“Tu li vedrai tra quella gente vana che spera in Talamone, e perderagli più di speranza ch’a trovar la Diana”, così Dante Alighieri, per bocca della sfortunata Sapia, definiva i senesi nel tredicesimo canto del Purgatorio, un popolo vano alla ricerca di un fiume immaginario.
E veramente a Siena per secoli si credette nell’esistenza di un corso d’acqua sotterraneo che attraversasse la città e così tanti soldi ed energie furono spesi alla sua ricerca.
Siena sorge su tre colline, in una posizione privilegiata rispetto all’aria malsana che si respirava nelle pianure, ma svantaggiosa dal punto di vista della vicinanza di bacini idrici: i fiumi più grandi le erano lontani, mentre quelli vicini avevano una portata d’acqua assai scarsa per la maggior parte dell’anno.

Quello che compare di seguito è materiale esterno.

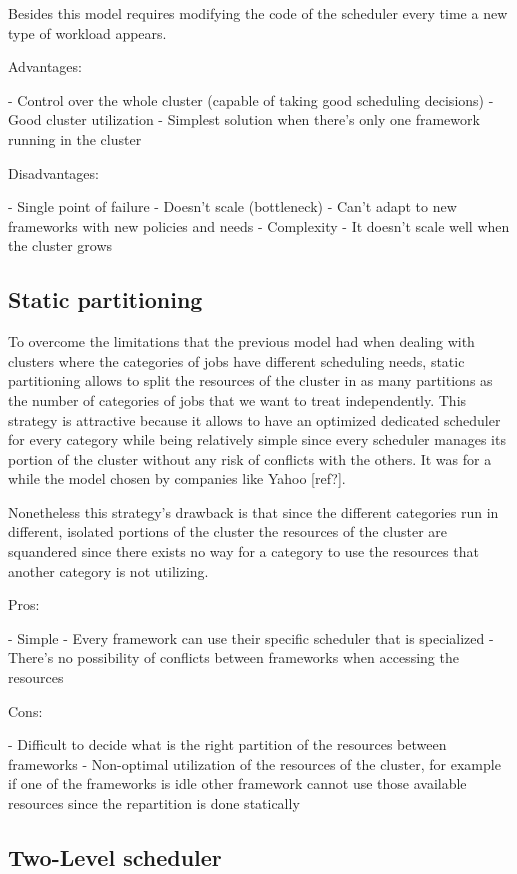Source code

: \documentclass{svjour3}                     %
\begin{document}
Besides this model requires modifying the code of the scheduler every
time a new type of workload appears. 

Advantages:

- Control over the whole cluster (capable of taking good scheduling decisions)
- Good cluster utilization
- Simplest solution when there's only one framework running in the cluster

Disadvantages:

- Single point of failure
- Doesn't scale (bottleneck)
- Can't adapt to new frameworks with new policies and needs
- Complexity
- It doesn't scale well when the cluster grows

\subsection{Static partitioning}

To overcome the limitations that the previous model had when dealing
with clusters where the categories of jobs have different scheduling
needs, static partitioning allows to split the resources of the cluster
in as many partitions as the number of categories of jobs that we want to
treat independently. This strategy is attractive because it allows to
have an optimized dedicated scheduler for every category while being
relatively simple since every scheduler manages its portion of the
cluster without any risk of conflicts with the others. It was
for a while the model chosen by companies like Yahoo [ref?].

Nonetheless this strategy's drawback is that since the different 
categories run in different, isolated portions of the cluster the
resources of the cluster are squandered since there exists no way for
a category to use the resources that another category is not utilizing.

Pros:

- Simple
- Every framework can use their specific scheduler that is specialized
- There's no possibility of conflicts between frameworks when
  accessing the resources

Cons:

- Difficult to decide what is the right partition of the resources
between frameworks
- Non-optimal utilization of the resources of the cluster, for example
if one of the frameworks is idle other framework cannot use those
available resources since the repartition is done statically

\subsection{Two-Level scheduler}
\end{document}
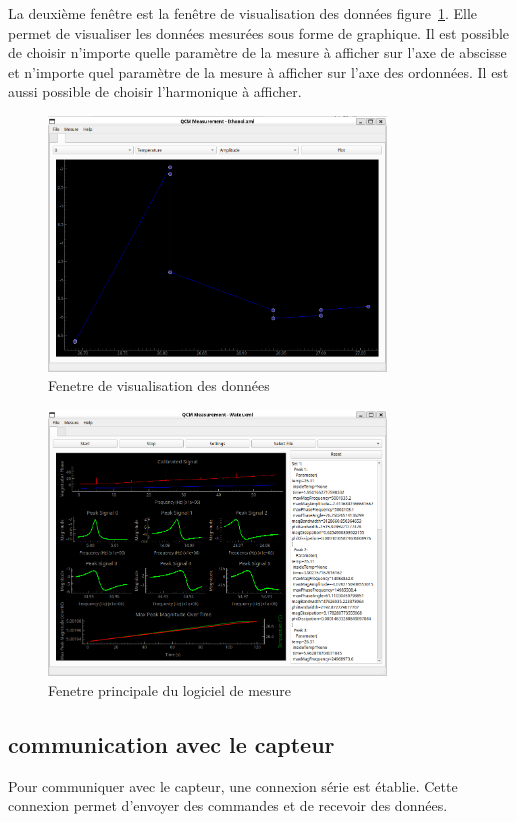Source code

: La deuxième fenêtre est la fenêtre de visualisation des données figure~\ref{fig:plot window}. 
Elle permet de visualiser les données mesurées sous forme de graphique. 
Il est possible de choisir n'importe quelle paramètre de la mesure à afficher sur l'axe de abscisse et n'importe quel paramètre de la mesure à afficher sur l'axe des ordonnées.
Il est aussi possible de choisir l'harmonique à afficher.
\begin{figure}[H]
    \centering
    \includegraphics[width=0.8\textwidth]{assets/figures/Plot_window.png}
    \caption{Fenetre de visualisation des données}
    \label{fig:plot window}
\end{figure}
\begin{figure}[H]
    \centering
    \includegraphics[width=0.8\textwidth]{assets/figures/Programme.png}
    \caption{Fenetre principale du logiciel de mesure}
    \label{fig:main window}
\end{figure}


\subsection{communication avec le capteur}
Pour communiquer avec le capteur, une connexion série est établie. Cette connexion permet d'envoyer des commandes et de recevoir des données.

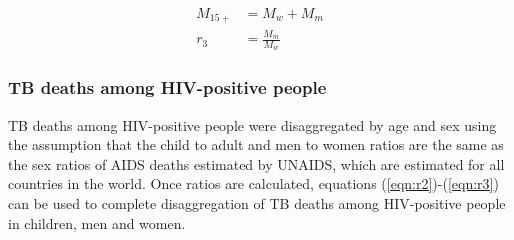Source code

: \begin{align}
M_{15+} &= M_w + M_m \label{eqn:mm} \\
r_3 &= \frac{M_m}{M_w} \label{eqn:r3}
\end{align}



\subsubsection{TB deaths among HIV-positive people}

TB deaths among HIV-positive people were disaggregated by age and sex using the assumption that the child to adult and men to women ratios are the same as the sex ratios of AIDS deaths estimated by UNAIDS, which are estimated for all countries in the world. Once ratios are calculated, equations (\ref{eqn:r2})-(\ref{eqn:r3}) can be used to complete disaggregation of TB deaths among HIV-positive people in children, men and women.
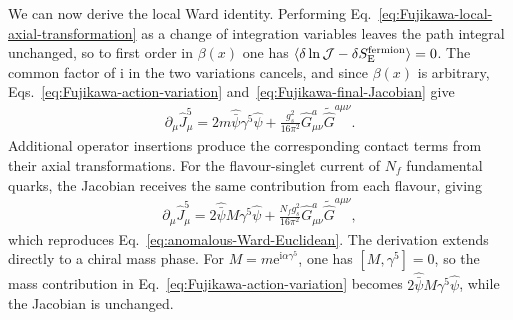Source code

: \documentclass[review]{elsarticle}
\numberwithin{equation}{section}
\numberwithin{table}{section}
\numberwithin{figure}{section}
\def\i{\mathrm{i}}
\def\e{\mathrm{e}}
\begin{document}
We can now derive the local Ward identity. Performing Eq.~\eqref{eq:Fujikawa-local-axial-transformation} as a change of integration variables leaves the path integral unchanged, so to first order in $\beta(x)$ one has $\langle\delta\ln\mathcal J-\delta S_{\rm E}^{\rm fermion}\rangle=0$. The common factor of $\i$ in the two variations cancels, and since $\beta(x)$ is arbitrary, Eqs.~\eqref{eq:Fujikawa-action-variation} and~\eqref{eq:Fujikawa-final-Jacobian} give
\begin{align}
    \partial_\mu\hat J_\mu^5 = 2m\hat{\bar\psi}\gamma^5\hat\psi + \frac{g_s^2}{16\pi^2} \hat G_{\mu\nu}^a \widetilde{\hat G}^{a\mu\nu}.
    \label{eq:Fujikawa-local-Ward-one-flavour}
\end{align}
Additional operator insertions produce the corresponding contact terms from their axial transformations. For the flavour-singlet current of $N_f$ fundamental quarks, the Jacobian receives the same contribution from each flavour, giving
\begin{align}
    \partial_\mu\hat J_\mu^5 = 2\hat{\bar\psi}M\gamma^5\hat\psi + \frac{N_f g_s^2}{16\pi^2}
    \hat G_{\mu\nu}^a \widetilde{\hat G}^{a\mu\nu},
    \label{eq:Fujikawa-local-Ward-Nf}
\end{align}
which reproduces Eq.~\eqref{eq:anomalous-Ward-Euclidean}. The derivation extends directly to a chiral mass phase. For $M=m\e^{\i\alpha\gamma^5}$, one has $[M,\gamma^5]=0$, so the mass contribution in Eq.~\eqref{eq:Fujikawa-action-variation} becomes $2\hat{\bar\psi}M\gamma^5\hat\psi$, while the Jacobian is unchanged.



	
\end{document}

La poca disponibilità di acqua ha dunque rappresentato a lungo un problema grave per i governanti della città, costretti a fare i conti con le esigenze dell’igiene, dell’alimentazione, degli opifici industriali e dei mulini che rifornivano Siena di farina.
La convinzione dell’esistenza del mitico fiume sotterraneo nacque quindi da una forte esigenza concreta e fu alimentata da alcuni fatti “curiosi”: in alcune zone della città (Pian dei Mantellini e Porta San Marco, in particolare) quasi tutte le pareti delle cantine trasudavano costantemente di abbondante umidità, come del resto avviene ancora oggi. Nelle stesse zone inoltre si diceva possibile sentire il mormorio dello scorrere di un fiume sotto le pietre (e c’è chi giura di sentirlo ancora adesso nelle notti silenziose).
Le ricerche del mitico corso d’acqua, chiamato da subito Diana, iniziarono nel 1176 per volontà dei frati del convento di San Niccolò del Carmine. A seguito degli scavi di alcuni pozzi, fu trovata la prima vena d’acqua nel sottosuolo e venne chiamata “pozzo della Diana”.
Passato un secolo, nel 1295, il Consiglio Generale cittadino volle ancora proseguire la ricerca del fiume sotterraneo. Così il Comune continuò a finanziare i lavori, vennero consultati astrologi e indovini per individuare i migliori punti in cui scavare, ma del fiume ancora nessuna traccia.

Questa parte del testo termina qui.